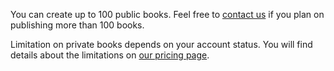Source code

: You can create up to 100 public books. Feel free to [contact us](https://legacy.gitbook.com/contact) if you plan on publishing more than 100 books.

Limitation on private books depends on your account status. You will find details about the limitations on [our pricing page](https://legacy.gitbook.com/pricing).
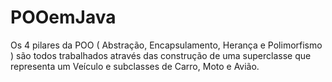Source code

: # POOemJava
Os 4 pilares da POO ( Abstração, Encapsulamento, Herança e Polimorfismo ) são todos trabalhados através das construção de uma superclasse que representa um Veículo e subclasses de Carro, Moto e Avião.
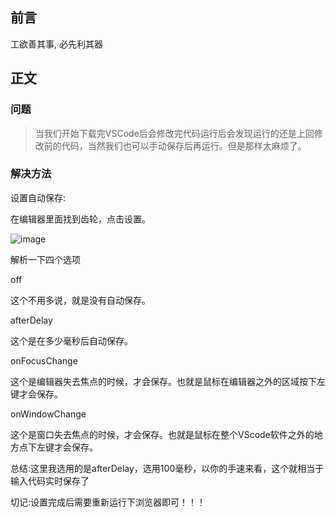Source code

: ## 前言

工欲善其事, 必先利其器

## 正文

### 问题

> 当我们开始下载完VSCode后会修改完代码运行后会发现运行的还是上回修改前的代码，当然我们也可以手动保存后再运行。但是那样太麻烦了。


### 解决方法

设置自动保存:

在编辑器里面找到齿轮，点击设置。

![image](https://github.com/user-attachments/assets/21636fb4-29ff-4731-9de6-83c13c9ac813)

解析一下四个选项

off

这个不用多说，就是没有自动保存。

afterDelay

这个是在多少毫秒后自动保存。

onFocusChange

这个是编辑器失去焦点的时候，才会保存。也就是鼠标在编辑器之外的区域按下左键才会保存。

onWindowChange

这个是窗口失去焦点的时候，才会保存。也就是鼠标在整个VScode软件之外的地方点下左键才会保存。

总结:这里我选用的是afterDelay，选用100毫秒，以你的手速来看，这个就相当于输入代码实时保存了

切记:设置完成后需要重新运行下浏览器即可！！！
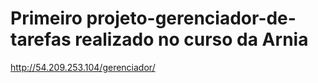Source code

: # Primeiro projeto-gerenciador-de-tarefas realizado no curso da Arnia
 http://54.209.253.104/gerenciador/
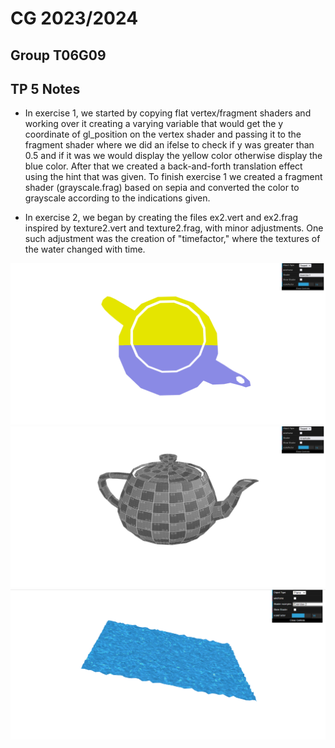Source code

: # CG 2023/2024

## Group T06G09

## TP 5 Notes

- In exercise 1, we started by copying flat vertex/fragment shaders and working over it creating a varying variable that would get the y coordinate of gl_position on the vertex shader and passing it to the fragment shader where we did an ifelse to check if y was greater than 0.5 and if it was we would display the yellow color otherwise display the blue color. After that we created a back-and-forth translation effect using the hint that was given. To finish exercise 1 we created a fragment shader (grayscale.frag) based on sepia and converted the color to grayscale according to the indications given.

- In exercise 2, we began by creating the files ex2.vert and ex2.frag inspired by texture2.vert and texture2.frag, with minor adjustments. One such adjustment was the creation of "timefactor," where the textures of the water changed with time.

![Screenshot 1](screenshots/cg-t06-g09-tp5-1.png)
![Screenshot 2](screenshots/cg-t06-g09-tp5-2.png)
![Screenshot 2](screenshots/cg-t06-g09-tp5-3.png)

Exercise: Scan the material above and copy every line that holds the string "screenshots".

Problem solution:
![Screenshot 1](screenshots/cg-t06-g09-tp5-1.png)
![Screenshot 2](screenshots/cg-t06-g09-tp5-2.png)
![Screenshot 2](screenshots/cg-t06-g09-tp5-3.png)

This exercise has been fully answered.